Son anketimizin sonuçlarının dört tepkiden birini ortaya çıkaracağını tahmin ediyorum: 1. Bana bilmediğim bir şey söyle. 2. Durumun böyle olduğunu hissettim ve hissettiğim şeyin gerçek olduğunu bilmek onaylıyor. 3. Bu şok edici ve korkunç. 4. Fark etmez çünkü hiçbir şey değişmeyecek.
George Floyd ve diğerlerinin öldürülmesiyle ortaya çıkan toplu uyandırma çağrısından üç yıl sonra, veriler, ırkçılıkla ilgili endişeler artarken, iş dünyasına duyulan güvenin onları yatıştırmayacağını ortaya koyuyor:
*Amerikalılar ırk eşitliği konusunda giderek daha fazla endişe duyuyorlar.

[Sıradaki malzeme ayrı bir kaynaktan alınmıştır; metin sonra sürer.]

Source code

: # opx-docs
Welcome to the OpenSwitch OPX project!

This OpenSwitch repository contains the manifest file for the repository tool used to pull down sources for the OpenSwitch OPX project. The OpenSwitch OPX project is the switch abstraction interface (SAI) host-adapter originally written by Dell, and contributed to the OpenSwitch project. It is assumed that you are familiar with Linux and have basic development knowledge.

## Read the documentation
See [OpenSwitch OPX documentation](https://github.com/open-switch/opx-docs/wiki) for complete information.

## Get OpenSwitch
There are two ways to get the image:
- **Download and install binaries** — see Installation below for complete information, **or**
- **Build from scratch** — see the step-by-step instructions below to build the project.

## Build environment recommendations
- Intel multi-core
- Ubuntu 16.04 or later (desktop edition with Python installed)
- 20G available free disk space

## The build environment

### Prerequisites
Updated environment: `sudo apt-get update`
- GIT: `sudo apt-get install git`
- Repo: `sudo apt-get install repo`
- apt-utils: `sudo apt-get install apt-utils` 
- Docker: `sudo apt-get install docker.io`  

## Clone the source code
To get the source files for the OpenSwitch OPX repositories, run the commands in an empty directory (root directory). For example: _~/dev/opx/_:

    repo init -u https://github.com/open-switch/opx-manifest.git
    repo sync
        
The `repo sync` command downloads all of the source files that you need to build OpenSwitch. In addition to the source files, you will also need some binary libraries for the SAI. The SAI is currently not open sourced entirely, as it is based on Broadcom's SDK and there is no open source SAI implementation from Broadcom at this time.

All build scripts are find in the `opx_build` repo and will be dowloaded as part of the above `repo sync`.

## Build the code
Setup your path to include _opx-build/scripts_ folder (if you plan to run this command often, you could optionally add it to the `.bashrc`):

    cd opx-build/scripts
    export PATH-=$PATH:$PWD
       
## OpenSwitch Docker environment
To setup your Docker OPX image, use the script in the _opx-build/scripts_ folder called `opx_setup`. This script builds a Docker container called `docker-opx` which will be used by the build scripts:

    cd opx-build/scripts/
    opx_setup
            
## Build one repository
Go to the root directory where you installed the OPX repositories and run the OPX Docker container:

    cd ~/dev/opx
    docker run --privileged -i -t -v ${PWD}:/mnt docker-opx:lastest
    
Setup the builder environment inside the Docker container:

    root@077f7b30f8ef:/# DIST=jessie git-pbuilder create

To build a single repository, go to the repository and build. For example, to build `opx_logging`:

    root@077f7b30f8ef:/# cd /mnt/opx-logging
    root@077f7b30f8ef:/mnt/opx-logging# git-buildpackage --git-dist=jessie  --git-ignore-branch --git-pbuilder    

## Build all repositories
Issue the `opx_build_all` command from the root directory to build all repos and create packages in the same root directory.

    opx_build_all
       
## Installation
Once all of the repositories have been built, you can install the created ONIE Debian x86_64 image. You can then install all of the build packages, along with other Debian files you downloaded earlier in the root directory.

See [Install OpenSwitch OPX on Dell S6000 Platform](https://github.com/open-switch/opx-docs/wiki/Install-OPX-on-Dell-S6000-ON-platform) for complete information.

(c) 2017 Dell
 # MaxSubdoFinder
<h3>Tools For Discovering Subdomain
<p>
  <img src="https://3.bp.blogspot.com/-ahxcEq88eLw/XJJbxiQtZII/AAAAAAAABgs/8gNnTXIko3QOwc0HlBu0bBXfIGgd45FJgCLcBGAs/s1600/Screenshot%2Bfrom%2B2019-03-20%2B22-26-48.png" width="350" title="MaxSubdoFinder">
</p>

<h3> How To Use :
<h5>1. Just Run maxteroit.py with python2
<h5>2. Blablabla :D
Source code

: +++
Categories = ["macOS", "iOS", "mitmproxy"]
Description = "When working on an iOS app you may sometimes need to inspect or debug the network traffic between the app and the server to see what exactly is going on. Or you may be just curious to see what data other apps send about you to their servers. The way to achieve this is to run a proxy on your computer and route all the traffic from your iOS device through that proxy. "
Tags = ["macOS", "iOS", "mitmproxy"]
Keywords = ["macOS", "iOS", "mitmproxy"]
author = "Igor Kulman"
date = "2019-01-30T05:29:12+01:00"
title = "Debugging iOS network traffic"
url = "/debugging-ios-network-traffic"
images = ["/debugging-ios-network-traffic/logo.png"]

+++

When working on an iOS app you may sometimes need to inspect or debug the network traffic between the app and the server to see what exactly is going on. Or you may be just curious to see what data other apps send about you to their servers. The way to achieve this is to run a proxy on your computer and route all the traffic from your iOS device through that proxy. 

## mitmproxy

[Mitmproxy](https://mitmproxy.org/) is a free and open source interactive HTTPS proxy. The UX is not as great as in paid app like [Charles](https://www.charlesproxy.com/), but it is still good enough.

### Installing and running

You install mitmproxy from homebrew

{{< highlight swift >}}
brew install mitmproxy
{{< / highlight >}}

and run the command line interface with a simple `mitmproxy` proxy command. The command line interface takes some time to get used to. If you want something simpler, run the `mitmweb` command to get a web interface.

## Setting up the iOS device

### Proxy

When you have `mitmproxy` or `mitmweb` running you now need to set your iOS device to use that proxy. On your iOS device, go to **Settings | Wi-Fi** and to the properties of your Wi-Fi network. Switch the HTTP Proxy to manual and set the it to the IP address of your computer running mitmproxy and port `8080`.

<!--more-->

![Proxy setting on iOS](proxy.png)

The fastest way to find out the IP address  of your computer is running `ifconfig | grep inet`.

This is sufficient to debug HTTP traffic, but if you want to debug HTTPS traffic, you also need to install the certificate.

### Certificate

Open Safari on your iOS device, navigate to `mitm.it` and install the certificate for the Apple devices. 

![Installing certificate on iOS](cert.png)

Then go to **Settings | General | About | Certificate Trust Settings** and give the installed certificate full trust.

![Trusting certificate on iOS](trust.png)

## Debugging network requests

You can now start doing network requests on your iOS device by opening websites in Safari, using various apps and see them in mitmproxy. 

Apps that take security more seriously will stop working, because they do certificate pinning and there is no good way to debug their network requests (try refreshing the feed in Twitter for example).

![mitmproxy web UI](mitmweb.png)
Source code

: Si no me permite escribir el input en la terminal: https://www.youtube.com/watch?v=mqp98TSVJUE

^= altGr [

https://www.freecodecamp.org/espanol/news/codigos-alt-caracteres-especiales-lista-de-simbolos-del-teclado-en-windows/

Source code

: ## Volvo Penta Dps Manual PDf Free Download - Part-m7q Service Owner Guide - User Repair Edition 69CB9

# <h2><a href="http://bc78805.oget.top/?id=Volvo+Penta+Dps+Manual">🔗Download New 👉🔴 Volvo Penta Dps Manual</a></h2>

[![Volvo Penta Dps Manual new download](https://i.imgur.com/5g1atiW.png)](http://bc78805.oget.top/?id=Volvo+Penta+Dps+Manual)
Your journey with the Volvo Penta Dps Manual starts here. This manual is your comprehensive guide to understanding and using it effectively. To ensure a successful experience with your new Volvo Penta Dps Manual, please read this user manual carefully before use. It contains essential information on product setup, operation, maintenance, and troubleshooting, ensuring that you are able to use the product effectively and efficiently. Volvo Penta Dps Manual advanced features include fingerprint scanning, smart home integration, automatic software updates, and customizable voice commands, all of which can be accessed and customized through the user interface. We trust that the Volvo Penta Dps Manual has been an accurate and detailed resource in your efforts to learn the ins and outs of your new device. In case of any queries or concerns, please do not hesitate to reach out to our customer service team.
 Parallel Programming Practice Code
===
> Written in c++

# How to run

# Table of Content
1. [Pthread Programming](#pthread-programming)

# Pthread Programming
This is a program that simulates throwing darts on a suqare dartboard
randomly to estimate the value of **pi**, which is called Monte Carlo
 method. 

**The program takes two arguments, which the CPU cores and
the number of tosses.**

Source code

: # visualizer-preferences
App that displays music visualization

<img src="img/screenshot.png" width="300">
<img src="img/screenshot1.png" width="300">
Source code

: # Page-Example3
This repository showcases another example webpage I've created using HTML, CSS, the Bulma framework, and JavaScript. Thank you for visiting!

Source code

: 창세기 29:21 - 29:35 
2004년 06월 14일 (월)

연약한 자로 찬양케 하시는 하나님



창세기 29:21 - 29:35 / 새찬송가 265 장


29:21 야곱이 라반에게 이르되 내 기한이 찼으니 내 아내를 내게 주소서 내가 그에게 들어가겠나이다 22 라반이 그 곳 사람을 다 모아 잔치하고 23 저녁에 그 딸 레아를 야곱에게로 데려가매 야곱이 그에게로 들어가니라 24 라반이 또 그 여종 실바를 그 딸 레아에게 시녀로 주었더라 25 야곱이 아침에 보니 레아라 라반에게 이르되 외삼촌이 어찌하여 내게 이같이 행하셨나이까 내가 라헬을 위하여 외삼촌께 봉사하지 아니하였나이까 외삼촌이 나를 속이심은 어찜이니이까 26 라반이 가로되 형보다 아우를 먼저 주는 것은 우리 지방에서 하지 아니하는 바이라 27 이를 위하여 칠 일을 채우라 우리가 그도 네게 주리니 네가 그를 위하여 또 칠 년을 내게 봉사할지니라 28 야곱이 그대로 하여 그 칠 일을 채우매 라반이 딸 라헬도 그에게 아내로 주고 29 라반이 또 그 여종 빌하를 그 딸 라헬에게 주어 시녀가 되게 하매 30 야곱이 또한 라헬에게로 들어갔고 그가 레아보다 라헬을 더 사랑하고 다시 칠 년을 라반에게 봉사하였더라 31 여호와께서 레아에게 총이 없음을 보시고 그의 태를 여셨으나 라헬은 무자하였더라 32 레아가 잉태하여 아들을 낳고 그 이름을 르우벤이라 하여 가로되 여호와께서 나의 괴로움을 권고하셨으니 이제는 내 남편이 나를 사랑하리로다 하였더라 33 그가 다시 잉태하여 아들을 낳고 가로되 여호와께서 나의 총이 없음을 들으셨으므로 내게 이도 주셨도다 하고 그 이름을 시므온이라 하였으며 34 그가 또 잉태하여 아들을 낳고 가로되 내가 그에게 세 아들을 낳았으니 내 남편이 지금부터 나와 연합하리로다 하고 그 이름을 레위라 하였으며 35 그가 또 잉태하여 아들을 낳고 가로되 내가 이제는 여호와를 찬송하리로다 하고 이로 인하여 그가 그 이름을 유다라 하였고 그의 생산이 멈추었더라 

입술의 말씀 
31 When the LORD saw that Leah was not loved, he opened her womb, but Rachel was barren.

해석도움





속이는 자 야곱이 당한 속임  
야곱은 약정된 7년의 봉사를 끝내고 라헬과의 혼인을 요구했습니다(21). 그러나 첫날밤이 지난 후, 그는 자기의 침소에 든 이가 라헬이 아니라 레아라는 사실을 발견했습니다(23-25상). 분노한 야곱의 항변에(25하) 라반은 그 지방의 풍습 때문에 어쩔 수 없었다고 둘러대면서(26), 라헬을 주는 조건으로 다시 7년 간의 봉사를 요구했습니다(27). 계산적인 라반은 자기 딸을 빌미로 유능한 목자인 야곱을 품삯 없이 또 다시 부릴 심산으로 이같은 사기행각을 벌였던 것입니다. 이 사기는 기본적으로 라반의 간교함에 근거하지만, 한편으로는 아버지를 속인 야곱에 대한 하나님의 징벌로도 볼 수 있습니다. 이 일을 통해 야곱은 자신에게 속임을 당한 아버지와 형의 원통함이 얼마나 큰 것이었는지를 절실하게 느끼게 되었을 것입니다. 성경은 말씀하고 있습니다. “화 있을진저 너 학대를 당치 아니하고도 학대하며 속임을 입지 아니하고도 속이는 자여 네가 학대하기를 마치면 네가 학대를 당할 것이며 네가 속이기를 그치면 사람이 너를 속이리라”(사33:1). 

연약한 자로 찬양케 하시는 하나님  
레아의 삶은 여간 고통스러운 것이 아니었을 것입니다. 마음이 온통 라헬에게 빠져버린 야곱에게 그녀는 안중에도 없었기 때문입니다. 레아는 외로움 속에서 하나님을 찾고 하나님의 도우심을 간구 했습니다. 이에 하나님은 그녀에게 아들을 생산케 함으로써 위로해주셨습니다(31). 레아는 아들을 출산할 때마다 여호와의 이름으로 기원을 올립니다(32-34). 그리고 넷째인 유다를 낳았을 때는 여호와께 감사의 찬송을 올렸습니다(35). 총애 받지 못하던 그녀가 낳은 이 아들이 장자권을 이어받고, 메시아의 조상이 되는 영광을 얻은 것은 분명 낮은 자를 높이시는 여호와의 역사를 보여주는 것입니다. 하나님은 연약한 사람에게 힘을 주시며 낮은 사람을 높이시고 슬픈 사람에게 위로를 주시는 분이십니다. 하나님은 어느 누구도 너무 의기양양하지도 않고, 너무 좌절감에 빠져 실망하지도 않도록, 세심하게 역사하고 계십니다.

Amerikalıların yüzde altmış dokuzu, 2022’ye göre 8 puan artışla ırksal adaletsizlikten endişe duyuyor. Geçen yıl Cumhuriyetçilerin endişesi 9 puan, 55+ olanlar ise 14 puan arttı.
EVDEN ÇALIŞMAK OFİS ÇEŞİTLİLİĞİNİ ARTIRIR, JPMORGAN CEO’SU DIMON YANILIYOR
*Bu konuda işveren dışında hiçbir kuruma güvenilmez. İş, hükümet, kar amacı gütmeyen kuruluşlar ve medya, ırksal adaletsizliğin ele alınması söz konusu olduğunda güvenilmez. Güvenilir kurumlarda parlak bir nokta, yüzde 72’sinin konuyla ilgili harekete geçeceğine güvendiği “işverenim”.
*Kurumsal liderler, işyerinde ırk eşitliği konusunda anlamlı ilerleme kaydedildiğine inanıyor; onların çalışanları değil. Yöneticilerin yüzde altmışı, şirketlerinin kendi kuruluşlarında ırkçılığı ele almada büyük adımlar attığına inanıyor; sıradan çalışanların yalnızca yüzde 18’i aynı fikirde.
*Taban ve dosya çalışanlarının, çeşitliliğin iş için iyi olduğunu liderlerinden daha fazla söyleme olasılığı daha yüksektir. Yöneticilerin üçte birinden azı, çeşitliliğin yeniliği geliştirdiğini veya müşterilerle güven oluşturmaya yardımcı olduğunu söylüyor. Sıradan çalışanları, çeşitliliğin her ikisine de değer kattığını söyleme olasılığı daha yüksektir.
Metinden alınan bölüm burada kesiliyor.